Nokia's recent announcement of chucking out their Symbian platform and bringing home the Windows Phone 7 is an interesting move by both Nokia and Microsoft. This is marriage of two partners who were once the greats and now are fighting younger, nimbler opponents on their own turf. Apple with its iPhone and later Google's Android platform has made life very difficult for Nokia. Similarly, Microsoft is battling its monopoly on operating systems and office suites on multiple fronts like the Google Chrome OS platform, Google Docs, Facebook, Open Doc movement.
What is interesting for me is Nokia's perspective here.
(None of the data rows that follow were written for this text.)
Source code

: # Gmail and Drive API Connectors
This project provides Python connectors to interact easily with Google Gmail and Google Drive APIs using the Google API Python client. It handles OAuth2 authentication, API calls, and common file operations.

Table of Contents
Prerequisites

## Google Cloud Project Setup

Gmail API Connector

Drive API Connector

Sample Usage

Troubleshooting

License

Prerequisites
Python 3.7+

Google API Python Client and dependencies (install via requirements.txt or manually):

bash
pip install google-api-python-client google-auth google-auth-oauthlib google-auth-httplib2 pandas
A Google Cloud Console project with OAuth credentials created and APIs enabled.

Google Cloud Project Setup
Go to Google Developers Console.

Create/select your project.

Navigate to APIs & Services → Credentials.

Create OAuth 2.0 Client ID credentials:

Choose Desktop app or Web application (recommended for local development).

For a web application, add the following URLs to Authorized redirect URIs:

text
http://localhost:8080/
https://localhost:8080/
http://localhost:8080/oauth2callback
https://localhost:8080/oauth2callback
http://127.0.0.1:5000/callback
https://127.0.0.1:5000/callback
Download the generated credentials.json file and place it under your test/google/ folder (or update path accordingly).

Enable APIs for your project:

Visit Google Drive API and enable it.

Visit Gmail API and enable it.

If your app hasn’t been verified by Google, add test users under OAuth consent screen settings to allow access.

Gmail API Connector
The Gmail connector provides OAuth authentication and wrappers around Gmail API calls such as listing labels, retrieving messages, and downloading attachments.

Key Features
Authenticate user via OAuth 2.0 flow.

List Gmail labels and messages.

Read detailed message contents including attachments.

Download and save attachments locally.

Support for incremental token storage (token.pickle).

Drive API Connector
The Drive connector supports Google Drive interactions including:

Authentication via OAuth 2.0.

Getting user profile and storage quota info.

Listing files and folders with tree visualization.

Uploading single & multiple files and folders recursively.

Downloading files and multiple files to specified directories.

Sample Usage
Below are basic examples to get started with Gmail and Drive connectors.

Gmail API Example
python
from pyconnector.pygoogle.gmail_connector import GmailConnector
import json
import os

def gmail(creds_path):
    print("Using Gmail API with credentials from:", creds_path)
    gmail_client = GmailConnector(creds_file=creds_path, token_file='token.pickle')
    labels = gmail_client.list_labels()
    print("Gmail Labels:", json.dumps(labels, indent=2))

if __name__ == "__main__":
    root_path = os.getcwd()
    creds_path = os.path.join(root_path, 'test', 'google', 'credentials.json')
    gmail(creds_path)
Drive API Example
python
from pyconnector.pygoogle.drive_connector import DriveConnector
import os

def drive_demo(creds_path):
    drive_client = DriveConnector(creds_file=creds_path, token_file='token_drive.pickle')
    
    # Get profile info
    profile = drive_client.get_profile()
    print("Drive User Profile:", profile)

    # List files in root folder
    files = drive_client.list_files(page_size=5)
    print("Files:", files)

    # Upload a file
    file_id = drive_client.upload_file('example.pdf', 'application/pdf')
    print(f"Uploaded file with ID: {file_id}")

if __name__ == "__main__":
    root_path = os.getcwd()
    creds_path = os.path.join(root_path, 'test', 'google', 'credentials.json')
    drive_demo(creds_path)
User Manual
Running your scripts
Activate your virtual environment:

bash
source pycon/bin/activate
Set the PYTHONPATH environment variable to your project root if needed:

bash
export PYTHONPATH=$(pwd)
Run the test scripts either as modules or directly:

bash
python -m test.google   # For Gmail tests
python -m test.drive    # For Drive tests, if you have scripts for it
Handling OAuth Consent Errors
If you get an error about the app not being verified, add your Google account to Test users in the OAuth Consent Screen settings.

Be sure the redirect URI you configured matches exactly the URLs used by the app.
They were still the market leaders overall in mobiles. By moving away from their own platform, they have own relegated themselves from a A league to the B league. There is no difference now between a Chinese or Taiwanese mobile assembler and Nokia. They have moved from a high margin business to a commodity oriented low margin business. What prompted them to do this is what would be interesting to understand.
Microsoft, on the other hand, has been a gainer in the transaction. They suddenly get a reputed brand endorsing their platform and enhance their market share manifold. Mobiles, tablets, handhelds are the likely consumer devices of the future. Microsoft, from being an outsider in that segment, all of a sudden would be catapulted to one of the top-three positions. So, its all great news for them. It just needs to be seen how they capitalize on the opportunity.
What happens to Nokia is anyone's guess. The next 2-3 year would make or mar the company's prospects. They remind of so much of great technology companies of the past – Kodak, Xerox, Palm, Motorola, Texas Instruments and a lot others – who were all big names during their hay day but now are also-rans in an ever-changing and unforgiving industry.